Differences in Response Among Inbred Mouse Strains to Infection with Small Doses of Mycobacterium bovis BCG

Author:

Forget Adrien1,Skamene Emil2,Gros Philippe1,Miailhe Annie-Claude1,Turcotte Raymond3

Affiliation:

1. Département de Microbiologie et Immunologie, Faculté de Médecine, Université de Montréal, Montréal, Québec, Canada, H3C 3J7

2. Montreal General Hospital Research Institute, Montreal, Quebec, Canada, H3G 1A4

3. Centre de Recherche en Bactériologie, Institut Armand-Frappier, Laval-des-Rapides, Ville de Laval, Québec, Canada, H7N 4Z3

Abstract

Intravenous infection of six inbred mouse strains with small doses of dispersed cells of Mycobacterium bovis BCG (15.5 × 10 3 or 15.5 × 10 4 colony-forming units) separated them into resistant (C3H/HeCr, A/J, and DBA/2) and sensitive (B10.A, C57BL/6, and BALB/c) strains as assessed by the magnitude of bacterial multiplication in the spleens at 28 days.
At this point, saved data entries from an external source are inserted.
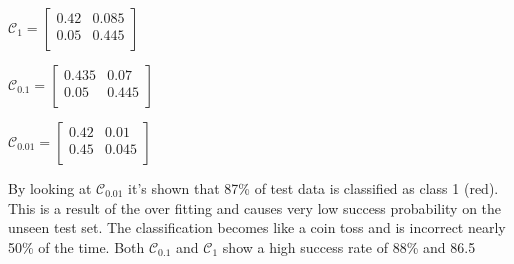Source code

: \documentclass[twoside,twocolumn]{article}
\begin{document}
\begin{center}
$\mathcal{C}_1=  
\begin{bmatrix}
    0.42 & 0.085  \\
    0.05 & 0.445 \\
\end{bmatrix}$

$\mathcal{C}_{0.1}=  
\begin{bmatrix}
    0.435 & 0.07  \\
    0.05 & 0.445 \\
\end{bmatrix}$

$\mathcal{C}_{0.01}=  
\begin{bmatrix}
    0.42 & 0.01  \\
    0.45 & 0.045 \\
\end{bmatrix}$
\end{center}

By looking at $\mathcal{C}_{0.01}$ it's shown that 87\% of test data is classified as class 1 (red). This is a result of the over fitting and causes very low success probability on the unseen test set. The classification becomes like a coin toss and is incorrect nearly 50\% of the time. Both $\mathcal{C}_{0.1}$ and $\mathcal{C}_1$ show a high success rate of 88\% and 86.5%
\onecolumn
\end{document}
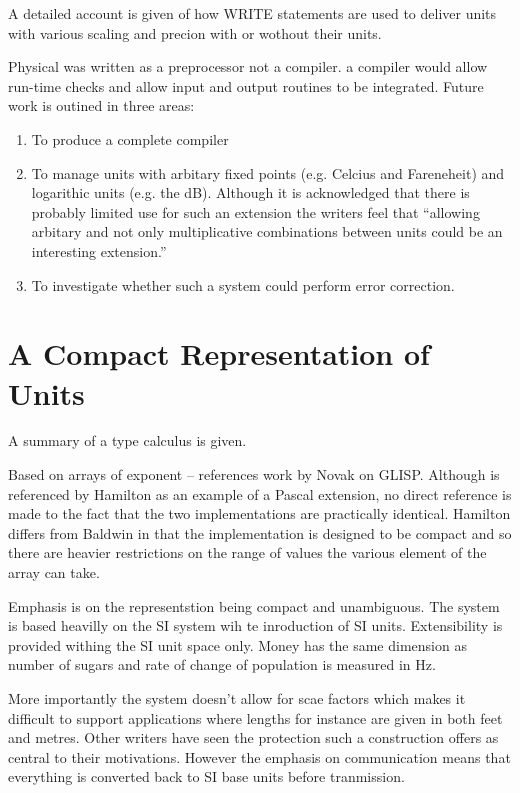 \documentclass[a4paper]{article}
\begin{document}
A detailed account is given of how WRITE statements are used to deliver units 
with various scaling and precion with or wothout their units.

Physical was written as a preprocessor not a compiler.
a compiler would allow run-time checks and allow input and output routines to 
be integrated.
Future work is outined in three areas:
\begin{enumerate}
\item To produce a complete compiler
\item To manage units with arbitary fixed points (e.g. Celcius and Fareneheit) 
and logarithic units (e.g. the dB). Although it is acknowledged that there is 
probably limited use for such an extension the writers feel that ``allowing 
arbitary and not only multiplicative combinations between units could be an 
interesting extension.''
\item To investigate whether such a system could perform error correction.
\end{enumerate}

\section{A Compact Representation of Units \cite{ME_hamilton}}
A summary of a type calculus is given.

Based on arrays of exponent -- references work by Novak on GLISP.
Although \cite{ME_baldwin} is referenced by Hamilton as an example of
a Pascal extension, no direct reference is made to the fact that the two 
implementations are practically identical. Hamilton differs from Baldwin in 
that the implementation is designed to be compact and so there are heavier
restrictions on the range of values the various element of the array can take.

Emphasis is on the representstion being compact and unambiguous. The system is 
based heavilly on the SI system wih te inroduction of SI units. Extensibility 
is provided withing the SI unit space only. Money has the same dimension as 
number of sugars and rate of change of population is measured in Hz.

More importantly the system doesn't allow for scae factors which makes it 
difficult to support applications where lengths for instance are given in both 
feet and metres. Other writers have seen the protection such a construction 
offers as central to their motivations. However the emphasis on communication 
means that everything is converted back to SI base units before tranmission.
\end{document}
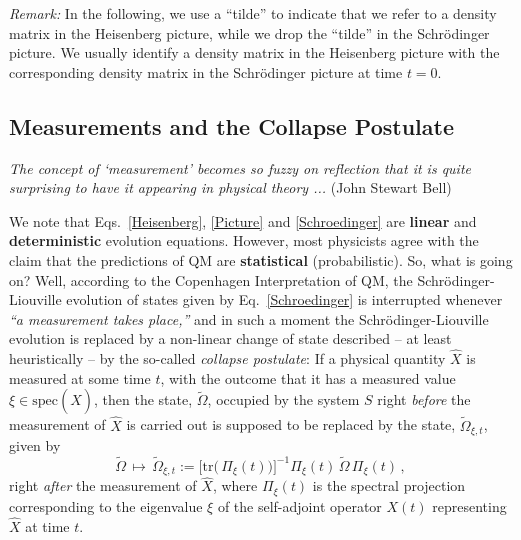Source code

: \documentclass[12pt]{article}
\begin{document}
\textit{Remark:} In the following, we use a ``tilde'' to indicate that we refer to a density matrix in the Heisenberg picture, while we drop the ``tilde'' in the Schr\"odinger picture. We usually identify a density matrix in the Heisenberg picture with the corresponding density matrix in the Schr\"odinger picture at time $t=0$.

\subsection{Measurements and the Collapse Postulate}

\hspace{0.5cm}\textit{The concept of `measurement' becomes so fuzzy on reflection that it is quite surprising to have it appearing in physical theory ...} (John Stewart Bell)

We note that Eqs.~\eqref{Heisenberg}, \eqref{Picture} and \eqref{Schroedinger} are {\bf{linear}} and {\bf{deterministic}} 
evolution equations.
However, most physicists agree with the claim that the predictions of QM are {\bf{statistical}} (probabilistic). So, what is 
going on? Well, according to the Copenhagen Interpretation of QM, the Schr\"odinger-Liouville evolution of states given 
by Eq.~\eqref{Schroedinger} is interrupted whenever  \textit{``a measurement takes place,''} and in such a moment 
the Schr\"odinger-Liouville evolution is replaced by a non-linear change of state described -- at least heuristically  -- 
by the so-called \textit{collapse postulate}: If a physical quantity $\hat{X}$ is measured at some time $t$, with the outcome
 that it has a measured value $\xi \in \text{spec}(\hat{X})$, then the state, $\widetilde{\Omega}$, occupied by the system 
 $S$ right \textit{before} the measurement of $\hat{X}$ is carried out is supposed to be replaced by the state, 
 $\widetilde{\Omega}_{\xi, t}$, given by
\begin{equation}\label{collapse}
\widetilde{\Omega} \,\mapsto\,  \widetilde{\Omega}_{\xi, t} := \big[\text{tr}\big(\,\Pi_{\xi}(t)\big)\big]^{-1} \Pi_{\xi}(t)\, 
\widetilde{\Omega}\, \Pi_{\xi}(t)\,,
\end{equation}
right \textit{after} the measurement of $\hat{X}$, where $\Pi_{\xi}(t)$ is the spectral projection corresponding to the eigenvalue $\xi$ of the self-adjoint operator $X(t)$ representing $\hat{X}$ at time $t$. 
\end{document}
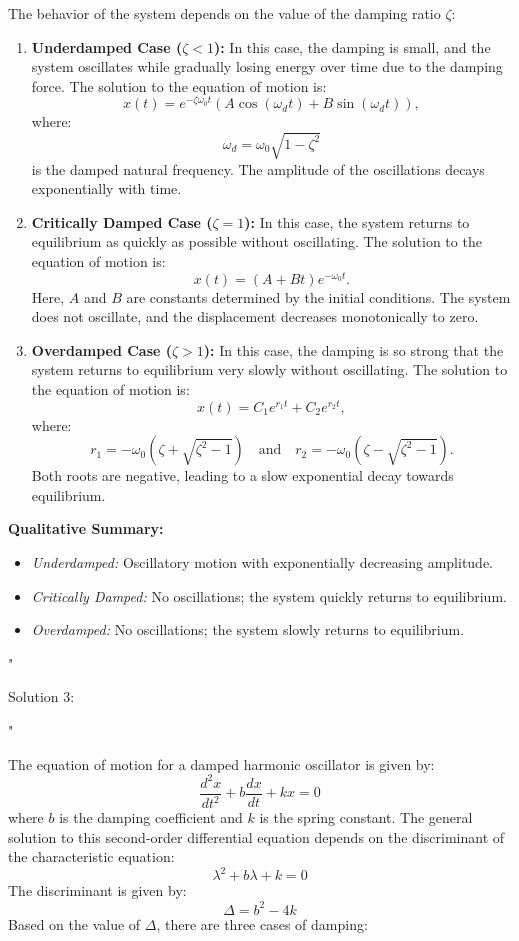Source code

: The behavior of the system depends on the value of the damping ratio \( \zeta \):
\begin{enumerate}
    \item \textbf{Underdamped Case (\( \zeta < 1 \)):}  
    In this case, the damping is small, and the system oscillates while gradually losing energy over time due to the damping force. The solution to the equation of motion is:
    \[
    x(t) = e^{-\zeta \omega_0 t} \left( A \cos(\omega_d t) + B \sin(\omega_d t) \right),
    \]
    where:
    \[
    \omega_d = \omega_0 \sqrt{1 - \zeta^2}
    \]
    is the damped natural frequency. The amplitude of the oscillations decays exponentially with time.

    \item \textbf{Critically Damped Case (\( \zeta = 1 \)):}  
    In this case, the system returns to equilibrium as quickly as possible without oscillating. The solution to the equation of motion is:
    \[
    x(t) = (A + Bt)e^{-\omega_0 t}.
    \]
    Here, \( A \) and \( B \) are constants determined by the initial conditions. The system does not oscillate, and the displacement decreases monotonically to zero.

    \item \textbf{Overdamped Case (\( \zeta > 1 \)):}  
    In this case, the damping is so strong that the system returns to equilibrium very slowly without oscillating. The solution to the equation of motion is:
    \[
    x(t) = C_1 e^{r_1 t} + C_2 e^{r_2 t},
    \]
    where:
    \[
    r_1 = -\omega_0 (\zeta + \sqrt{\zeta^2 - 1}) \quad \text{and} \quad r_2 = -\omega_0 (\zeta - \sqrt{\zeta^2 - 1}).
    \]
    Both roots are negative, leading to a slow exponential decay towards equilibrium.

\end{enumerate}

\textbf{Qualitative Summary:}
\begin{itemize}
    \item \textit{Underdamped:} Oscillatory motion with exponentially decreasing amplitude.
    \item \textit{Critically Damped:} No oscillations; the system quickly returns to equilibrium.
    \item \textit{Overdamped:} No oscillations; the system slowly returns to equilibrium.
\end{itemize}
"

Solution 3:

"

The equation of motion for a damped harmonic oscillator is given by:
\[
\frac{d^2x}{dt^2} + b\frac{dx}{dt} + kx = 0
\]
where \(b\) is the damping coefficient and \(k\) is the spring constant. The general solution to this second-order differential equation depends on the discriminant of the characteristic equation:
\[
\lambda^2 + b\lambda + k = 0
\]
The discriminant is given by:
\[
\Delta = b^2 - 4k
\]
Based on the value of \(\Delta\), there are three cases of damping:

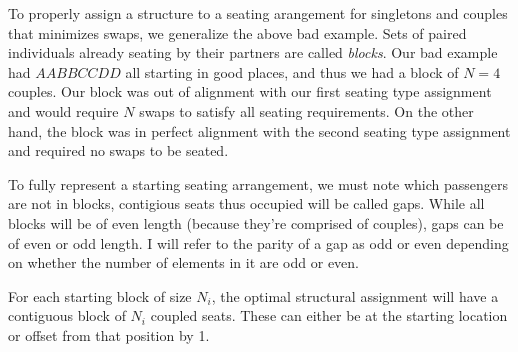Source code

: To properly assign a structure to a seating arangement for singletons and couples that minimizes swaps, we generalize the above bad example.  Sets of paired individuals already seating by their partners are called {\it blocks}.  Our bad example had $AABBCCDD$ all starting in good places, and thus we had a block of $N = 4$ couples.  Our block was out of alignment with our first seating type assignment and would require $N$ swaps to satisfy all seating requirements.  On the other hand, the block was in perfect alignment with the second seating type assignment and required no swaps to be seated.

\begin{figure}[H]
\centering
{}
\end{figure}

To fully represent a starting seating arrangement, we must note which passengers are not in blocks, contigious seats thus occupied will be called gaps.  While all blocks will be of even length (because they're comprised of couples), gaps can be of even or odd length.  I will refer to the parity of a gap as odd or even depending on whether the number of elements in it are odd or even.

\begin{lem} \label{lemma:ParityOnly}
For each starting block of size $N_i$, the optimal structural assignment will have a contiguous block of $N_i$ coupled seats. These can either be at the starting location or offset from that position by 1.
\end{lem}

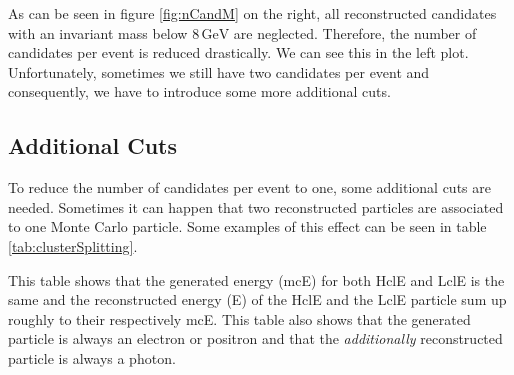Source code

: \documentclass[a4paper,11pt,twosided,final,german,openbib,pdftex,listof=totoc,bibliography=totoc]{scrbook}
\begin{document}
As can be seen in figure \ref{fig:nCandM} on the right, all reconstructed candidates with an invariant mass below $8\,\textrm{GeV}$ are neglected. Therefore, the number of candidates per event is reduced drastically. We can see this in the left plot. Unfortunately, sometimes we still have two candidates per event and consequently, we have to introduce some more additional cuts.



\subsection{Additional Cuts}

To reduce the number of candidates per event to one, some additional cuts are needed. Sometimes it can happen that two reconstructed particles are associated to one Monte Carlo particle. Some examples of this effect can be seen in table \ref{tab:clusterSplitting}. 


\begin{table}[h!]
	\centering
	\caption[Cluster Splitting Examples]{Some examples for events with cluster splitting. mcE is the same for LclE and HclE. The energies are in GeV. }
	\label{tab:clusterSplitting}
\end{table}

This table shows that the generated energy (mcE) for both HclE and LclE is the same and the reconstructed energy (E) of the HclE and the LclE particle sum up roughly to their respectively mcE. 
This table also shows that the generated particle is always an electron or positron and that the \textit{additionally} reconstructed particle is always a photon.
\end{document}
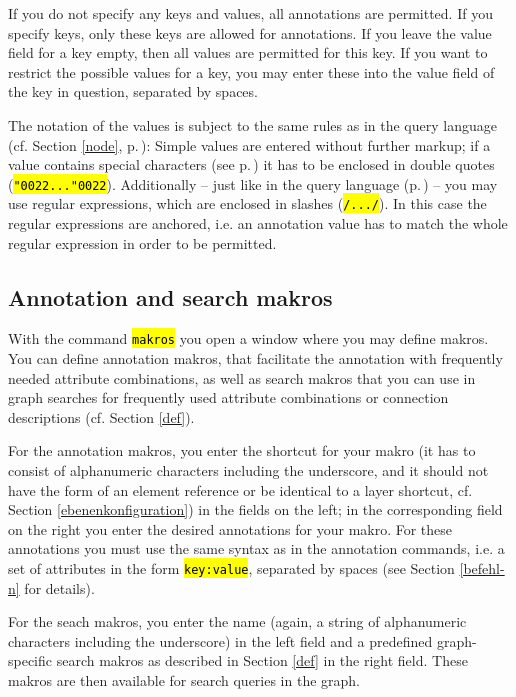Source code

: \documentclass[12pt]{scrartcl}
\newcommand{\quo}{\char"0022}
\newcommand{\code}[1]{\hl{\texttt{#1}}}
\begin{document}
If you do not specify any keys and values, all annotations are permitted.
If you specify keys, only these keys are allowed for annotations.
If you leave the value field for a key empty, then all values are permitted for this key.
If you want to restrict the possible values for a key, you may enter these into the value field of the key in question, separated by spaces.

The notation of the values is subject to the same rules as in the query language (cf. Section \ref{node}, p.\,\pageref{zeichenketten}):
Simple values are entered without further markup; if a value contains special characters (see p.\,\pageref{zeichenketten}) it has to be enclosed in double quotes (\code{\quo...\quo}).
Additionally – just like in the query language (p.\,\pageref{zeichenketten}) – you may use regular expressions, which are enclosed in slashes (\code{/.../}).
In this case the regular expressions are anchored, i.e. an annotation value has to match the whole regular expression in order to be permitted.


\subsection{Annotation and search makros}\label{annotationsmakros}

With the command \code{makros} you open a window where you may define makros.
You can define annotation makros, that facilitate the annotation with frequently needed attribute combinations, as well as search makros that you can use in graph searches for frequently used attribute combinations or connection descriptions (cf. Section \ref{def}).

For the annotation makros, you enter the shortcut for your makro (it has to consist of alphanumeric characters including the underscore, and it should not have the form of an element reference or be identical to a layer shortcut, cf. Section \ref{ebenenkonfiguration}) in the fields on the left; in the corresponding field on the right you enter the desired annotations for your makro.
For these annotations you must use the same syntax as in the annotation commands, i.e. a set of attributes in the form \code{key:value}, separated by spaces (see Section \ref{befehl-n} for details).

For the seach makros, you enter the name (again, a string of alphanumeric characters including the underscore) in the left field and a predefined graph-specific search makros as described in Section \ref{def} in the right field.
These makros are then available for search queries in the graph.
\end{document}

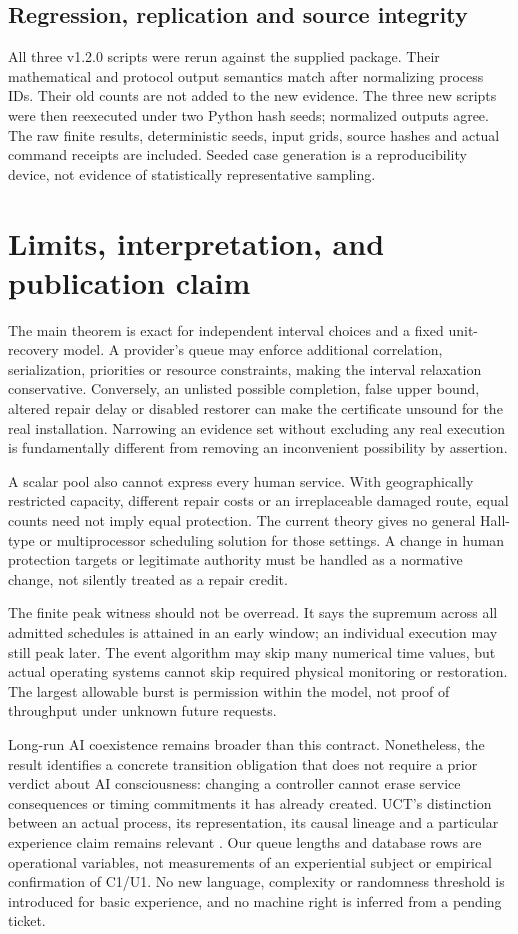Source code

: \subsection{Regression, replication and source integrity}
All three v1.2.0 scripts were rerun against the supplied package. Their mathematical and protocol output semantics match after normalizing process IDs. Their old counts are not added to the new evidence. The three new scripts were then reexecuted under two Python hash seeds; normalized outputs agree. The raw finite results, deterministic seeds, input grids, source hashes and actual command receipts are included. Seeded case generation is a reproducibility device, not evidence of statistically representative sampling.

\section{Limits, interpretation, and publication claim}
\label{sec:limits}
The main theorem is exact for independent interval choices and a fixed unit-recovery model. A provider's queue may enforce additional correlation, serialization, priorities or resource constraints, making the interval relaxation conservative. Conversely, an unlisted possible completion, false upper bound, altered repair delay or disabled restorer can make the certificate unsound for the real installation. Narrowing an evidence set without excluding any real execution is fundamentally different from removing an inconvenient possibility by assertion.

A scalar pool also cannot express every human service. With geographically restricted capacity, different repair costs or an irreplaceable damaged route, equal counts need not imply equal protection. The current theory gives no general Hall-type or multiprocessor scheduling solution for those settings. A change in human protection targets or legitimate authority must be handled as a normative change, not silently treated as a repair credit.

The finite peak witness should not be overread. It says the supremum across all admitted schedules is attained in an early window; an individual execution may still peak later. The event algorithm may skip many numerical time values, but actual operating systems cannot skip required physical monitoring or restoration. The largest allowable burst is permission within the model, not proof of throughput under unknown future requests.

Long-run AI coexistence remains broader than this contract. Nonetheless, the result identifies a concrete transition obligation that does not require a prior verdict about AI consciousness: changing a controller cannot erase service consequences or timing commitments it has already created. UCT's distinction between an actual process, its representation, its causal lineage and a particular experience claim remains relevant \cite{uct}. Our queue lengths and database rows are operational variables, not measurements of an experiential subject or empirical confirmation of C1/U1. No new language, complexity or randomness threshold is introduced for basic experience, and no machine right is inferred from a pending ticket.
The two groups were more sharply separated after infection with the lower dose of BCG (15.5 × 10 3 colony-forming units), which allowed for true multiplication of the bacteria in the spleens of permissive hosts, expressed as the ratio of the number of BCG recovered from the spleens to the number of BCG injected. This coefficient of increase was less than 1 in resistant strains, whereas it was higher than 2.5 in sensitive strains. Significant splenomegaly developed only in mice of the sensitive strains infected with BCG when compared with uninfected controls. There was no correlation between the magnitude of the delayed-type hypersensitivity (DTH) to BCG and susceptibility to infection: DTH was absent in both the sensitive and the resistant strains when the smaller dose of BCG was used for infection. Moreover, significant DTH was detected in animals of the most sensitive (BALB/c) as well as of the most resistant (C3H/HeCr) strain when the higher dose of BCG (15.5 × 10 4 ) was used for immunization. These results document significant genetic differences in the ability of inbred mice to inhibit bacterial multiplication after infection with small dispersed doses of BCG. Resistance to BCG multiplication, in this model, does not appear to be related to the establishment of DTH.

Publisher

American Society for Microbiology

Subject

Infectious Diseases,Immunology,Microbiology,Parasitology

Reference41 articles.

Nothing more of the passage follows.